Top of THE INPUT

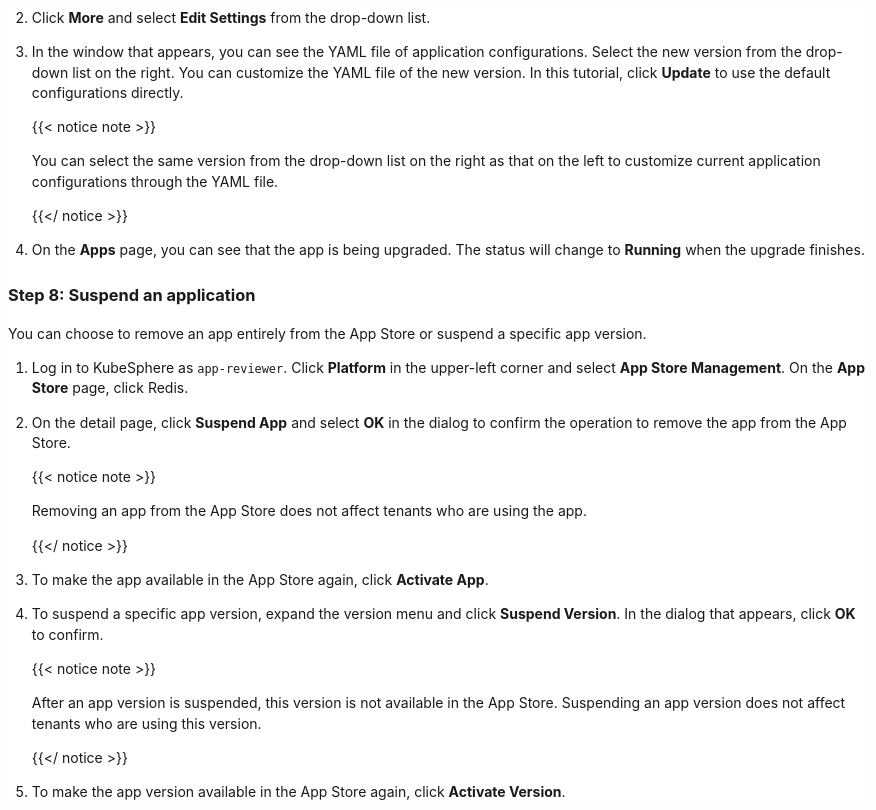2. Click **More** and select **Edit Settings** from the drop-down list.

3. In the window that appears, you can see the YAML file of application configurations. Select the new version from the drop-down list on the right. You can customize the YAML file of the new version. In this tutorial, click **Update** to use the default configurations directly.

   {{< notice note >}}

   You can select the same version from the drop-down list on the right as that on the left to customize current application configurations through the YAML file.

   {{</ notice >}}

4. On the **Apps** page, you can see that the app is being upgraded. The status will change to **Running** when the upgrade finishes.

### Step 8: Suspend an application

You can choose to remove an app entirely from the App Store or suspend a specific app version.

1. Log in to KubeSphere as `app-reviewer`. Click **Platform** in the upper-left corner and select **App Store Management**. On the **App Store** page, click Redis.

2. On the detail page, click **Suspend App** and select **OK** in the dialog to confirm the operation to remove the app from the App Store.

   {{< notice note >}}

   Removing an app from the App Store does not affect tenants who are using the app.

   {{</ notice >}} 

3. To make the app available in the App Store again, click **Activate App**.

4. To suspend a specific app version, expand the version menu and click **Suspend Version**. In the dialog that appears, click **OK** to confirm.

   {{< notice note >}}

   After an app version is suspended, this version is not available in the App Store. Suspending an app version does not affect tenants who are using this version.

   {{</ notice >}}

5. To make the app version available in the App Store again, click **Activate Version**.

   

   

   

   

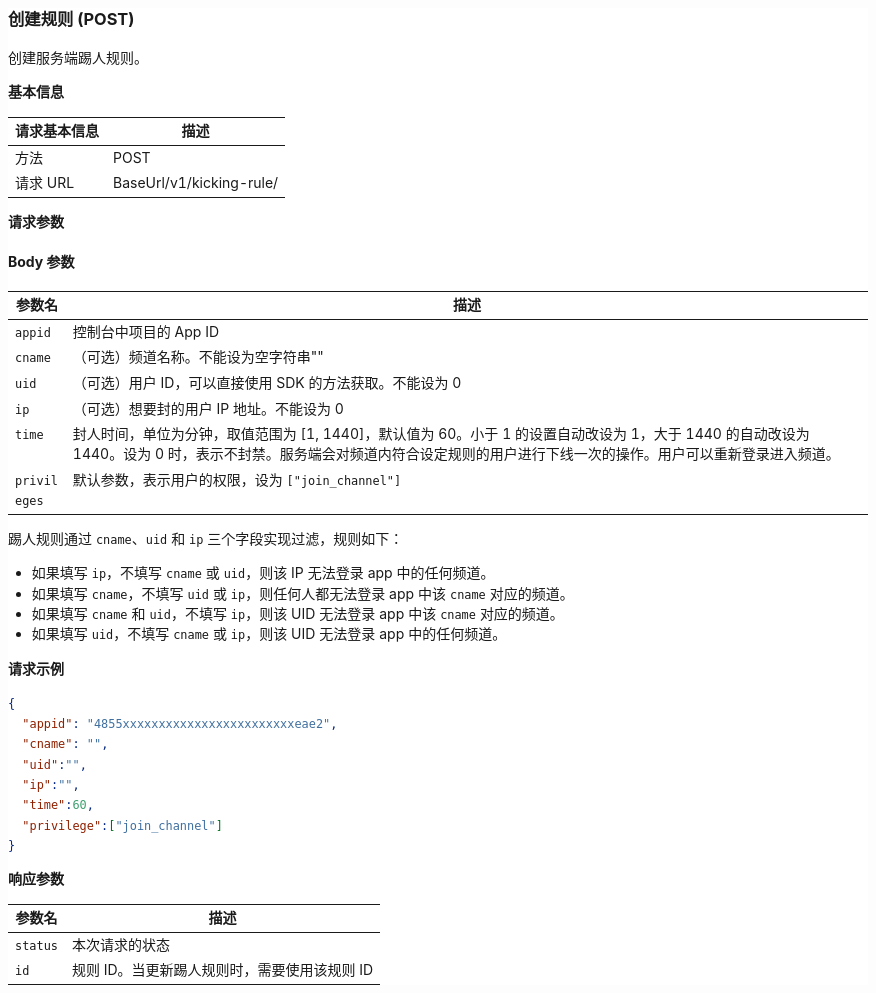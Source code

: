 ### 创建规则 (POST)

创建服务端踢人规则。

**基本信息**

| 请求基本信息 | 描述 |
| ---------------- | ---------------- |
| 方法      | POST      |
| 请求 URL | BaseUrl/v1/kicking-rule/ |

**请求参数**

#### Body 参数

| 参数名 | 描述 |
| ---------------- | ---------------- |
| `appid`      | 控制台中项目的 App ID      |
| `cname`    | （可选）频道名称。不能设为空字符串"" |
| `uid`           | （可选）用户 ID，可以直接使用 SDK 的方法获取。不能设为 0 |
| `ip`             | （可选）想要封的用户 IP 地址。不能设为 0 |
| `time`        | 封人时间，单位为分钟，取值范围为 [1, 1440]，默认值为 60。小于 1 的设置自动改设为 1，大于 1440 的自动改设为 1440。设为 0 时，表示不封禁。服务端会对频道内符合设定规则的用户进行下线一次的操作。用户可以重新登录进入频道。 |
| `privileges` | 默认参数，表示用户的权限，设为 `["join_channel"]` |

踢人规则通过 `cname`、`uid` 和 `ip` 三个字段实现过滤，规则如下：
* 如果填写 `ip`，不填写 `cname` 或 `uid`，则该 IP 无法登录 app 中的任何频道。
* 如果填写 `cname`，不填写 `uid` 或 `ip`，则任何人都无法登录 app 中该 `cname` 对应的频道。
* 如果填写 `cname` 和 `uid`，不填写 `ip`，则该 UID 无法登录 app 中该 `cname` 对应的频道。
* 如果填写 `uid`，不填写 `cname` 或 `ip`，则该 UID 无法登录 app 中的任何频道。

**请求示例**

```json
{
  "appid": "4855xxxxxxxxxxxxxxxxxxxxxxxxeae2",
  "cname": "",
  "uid":"",
  "ip":"",
  "time":60,
  "privilege":["join_channel"]
}
```

**响应参数**

| 参数名 | 描述 |
| ---------------- | ---------------- |
| `status`      | 本次请求的状态      |
| `id`              | 规则 ID。当更新踢人规则时，需要使用该规则 ID | 
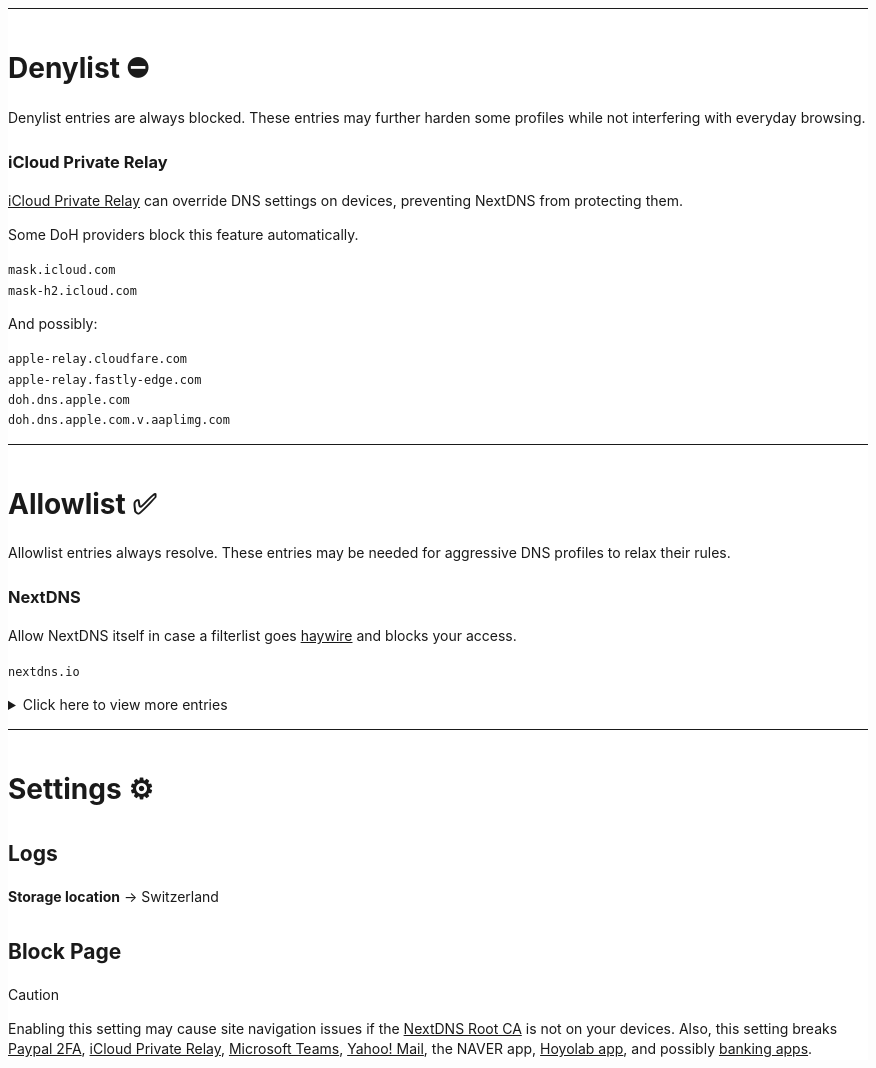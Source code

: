***

# Denylist :no_entry:

Denylist entries are always blocked. These entries may further harden some profiles while not interfering with everyday browsing.

### iCloud Private Relay

[iCloud Private Relay](https://support.apple.com/en-us/102602) can override DNS settings on devices, preventing NextDNS from protecting them.

Some DoH providers block this feature automatically.

	mask.icloud.com
	mask-h2.icloud.com

And possibly:

  	apple-relay.cloudfare.com
    apple-relay.fastly-edge.com
	doh.dns.apple.com
	doh.dns.apple.com.v.aaplimg.com

***

# Allowlist :white_check_mark:

Allowlist entries always resolve. These entries may be needed for aggressive DNS profiles to relax their rules.

### NextDNS

Allow NextDNS itself in case a filterlist goes [haywire](https://help.nextdns.io/t/m1hs207/energized-ultimate-lists-blocking-nextdns) and blocks your access.

	nextdns.io

<details><summary>Click here to view more entries</summary></details>

***

# Settings :gear:

## Logs
**Storage location** → Switzerland

## Block Page
> [!CAUTION]
> Enabling this setting may cause site navigation issues if the [NextDNS Root CA](https://help.nextdns.io/t/g9hmv0a/how-to-install-and-trust-nextdns-root-ca) is not on your devices. Also, this setting breaks [Paypal 2FA](https://github.com/hagezi/dns-blocklists/issues/2335), [iCloud Private Relay](https://help.nextdns.io/t/g9hdska), [Microsoft Teams](https://www.reddit.com/r/nextdns/comments/176u2x6/comment/k4pp3ti/?context=3), [Yahoo! Mail](https://github.com/hagezi/dns-blocklists/issues/269#issuecomment-1409644343), the NAVER app, [Hoyolab app](https://help.nextdns.io/t/g9yxqcd/nextdns-blocking-hoyolab), and possibly [banking apps](https://help.nextdns.io/t/83yxjgx/most-common-problem-with-nextdns).
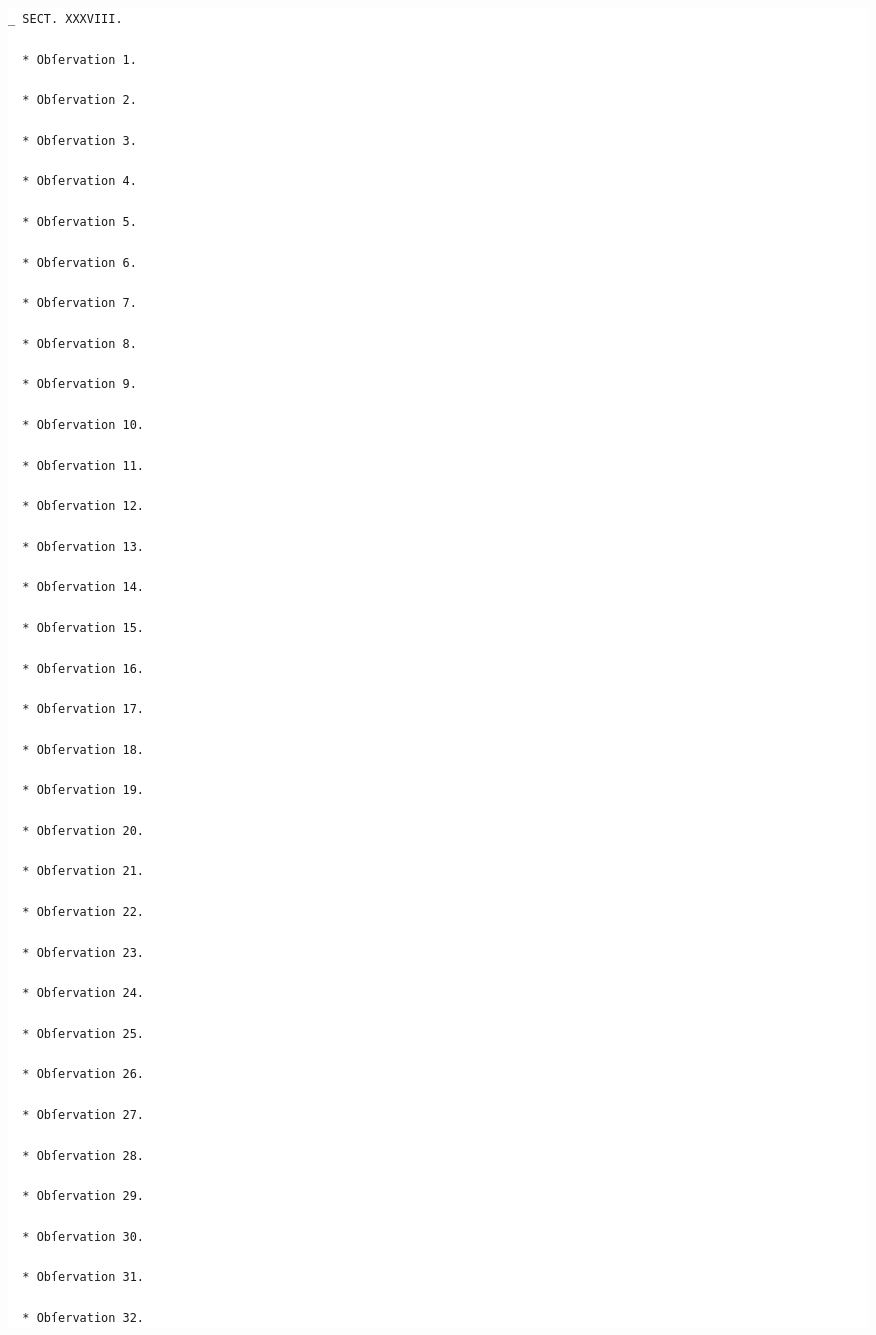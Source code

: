     _ SECT. XXXVIII.

      * Obſervation 1.

      * Obſervation 2.

      * Obſervation 3.

      * Obſervation 4.

      * Obſervation 5.

      * Obſervation 6.

      * Obſervation 7.

      * Obſervation 8.

      * Obſervation 9.

      * Obſervation 10.

      * Obſervation 11.

      * Obſervation 12.

      * Obſervation 13.

      * Obſervation 14.

      * Obſervation 15.

      * Obſervation 16.

      * Obſervation 17.

      * Obſervation 18.

      * Obſervation 19.

      * Obſervation 20.

      * Obſervation 21.

      * Obſervation 22.

      * Obſervation 23.

      * Obſervation 24.

      * Obſervation 25.

      * Obſervation 26.

      * Obſervation 27.

      * Obſervation 28.

      * Obſervation 29.

      * Obſervation 30.

      * Obſervation 31.

      * Obſervation 32.
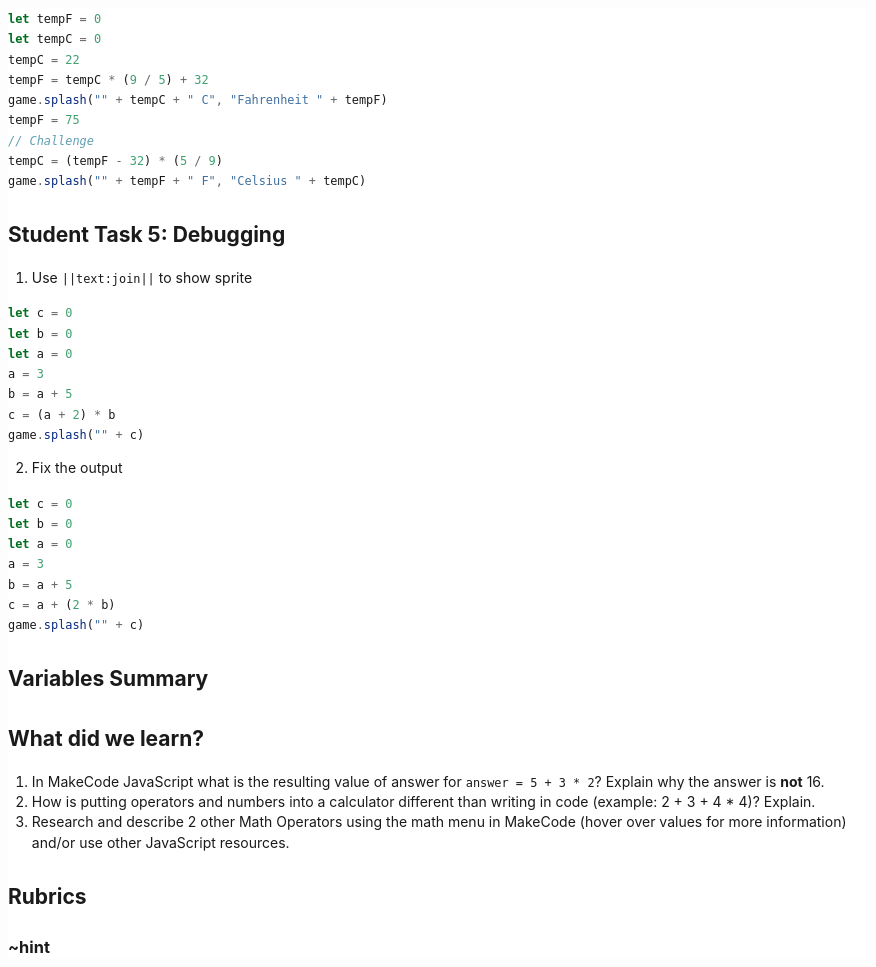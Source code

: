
 ```ts
let tempF = 0
let tempC = 0
tempC = 22
tempF = tempC * (9 / 5) + 32
game.splash("" + tempC + " C", "Fahrenheit " + tempF)
tempF = 75
// Challenge
tempC = (tempF - 32) * (5 / 9)
game.splash("" + tempF + " F", "Celsius " + tempC)
```

## Student Task 5: Debugging

1. Use ``||text:join||`` to show sprite

```ts
let c = 0
let b = 0
let a = 0
a = 3
b = a + 5
c = (a + 2) * b
game.splash("" + c)
```

2. Fix the output

```ts
let c = 0
let b = 0
let a = 0
a = 3
b = a + 5
c = a + (2 * b)
game.splash("" + c)
```

## Variables Summary

## What did we learn? 

1. In MakeCode JavaScript what is the resulting value of answer for `answer = 5 + 3 * 2`? Explain why the answer is **not** 16.
2. How is putting operators and numbers into a calculator different than writing in code (example: 2 + 3 + 4 * 4)? Explain.
3. Research and describe 2 other Math Operators using the math menu in MakeCode (hover over values for more information) and/or use other JavaScript resources.

## Rubrics

### ~hint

Bottom of THE INPUT

ASSIGNMENT ->
From the data above, return exactly the lines from the one with "ID。当更新踢人规则时，需要使用该规则 ID |" up to and including the one with "mask-h2.icloud.com". Pictures do not go in the copy.

ANSWER TO THE PROBLEM ->
| `id`              | 规则 ID。当更新踢人规则时，需要使用该规则 ID | 
Source code

:***

# Denylist :no_entry:

Denylist entries are always blocked. These entries may further harden some profiles while not interfering with everyday browsing.

### iCloud Private Relay

[iCloud Private Relay](https://support.apple.com/en-us/102602) can override DNS settings on devices, preventing NextDNS from protecting them.

Some DoH providers block this feature automatically.

	mask.icloud.com
	mask-h2.icloud.com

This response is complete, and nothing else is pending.